=== Task objective ===
Please tally the lines in the data below that include the string "exceptions", and reply with only the total.

Source texts of formatted documents
= = = = = = =

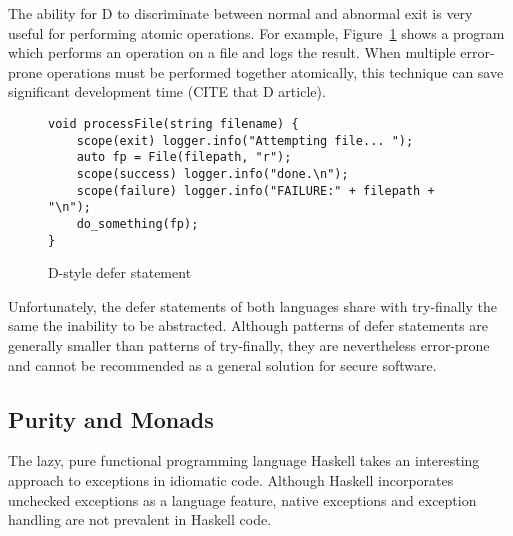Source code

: \documentclass[11pt]{article}
\newcommand{\maybePage}{\newpage}
\begin{document}
The ability for D to discriminate between normal and abnormal exit is very useful for performing atomic operations.
For example, Figure~\ref{Dscope} shows a program which performs an operation on a file and logs the result.
When multiple error-prone operations must be performed together atomically, this technique can save significant development time (CITE that D article).

\begin{figure}
\caption{D-style defer statement}
\label{Dscope}

\begin{verbatim}
void processFile(string filename) {
    scope(exit) logger.info("Attempting file... ");
    auto fp = File(filepath, "r");
    scope(success) logger.info("done.\n");
    scope(failure) logger.info("FAILURE:" + filepath + "\n");
    do_something(fp);
}
\end{verbatim}

\end{figure}

Unfortunately, the defer statements of both languages share with try-finally the same the inability to be abstracted.
Although patterns of defer statements are generally smaller than patterns of try-finally, they are nevertheless error-prone and cannot be recommended as a general solution for secure software.




\maybePage
\subsection{Purity and Monads}
\label{subsect:exceptionMonads}
The lazy, pure functional programming language Haskell takes an interesting approach to exceptions in idiomatic code.
Although Haskell incorporates unchecked exceptions as a language feature, native exceptions and exception handling are not prevalent in Haskell code.
\end{document}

= = = = = = =

=== Solution for this exercise ===
2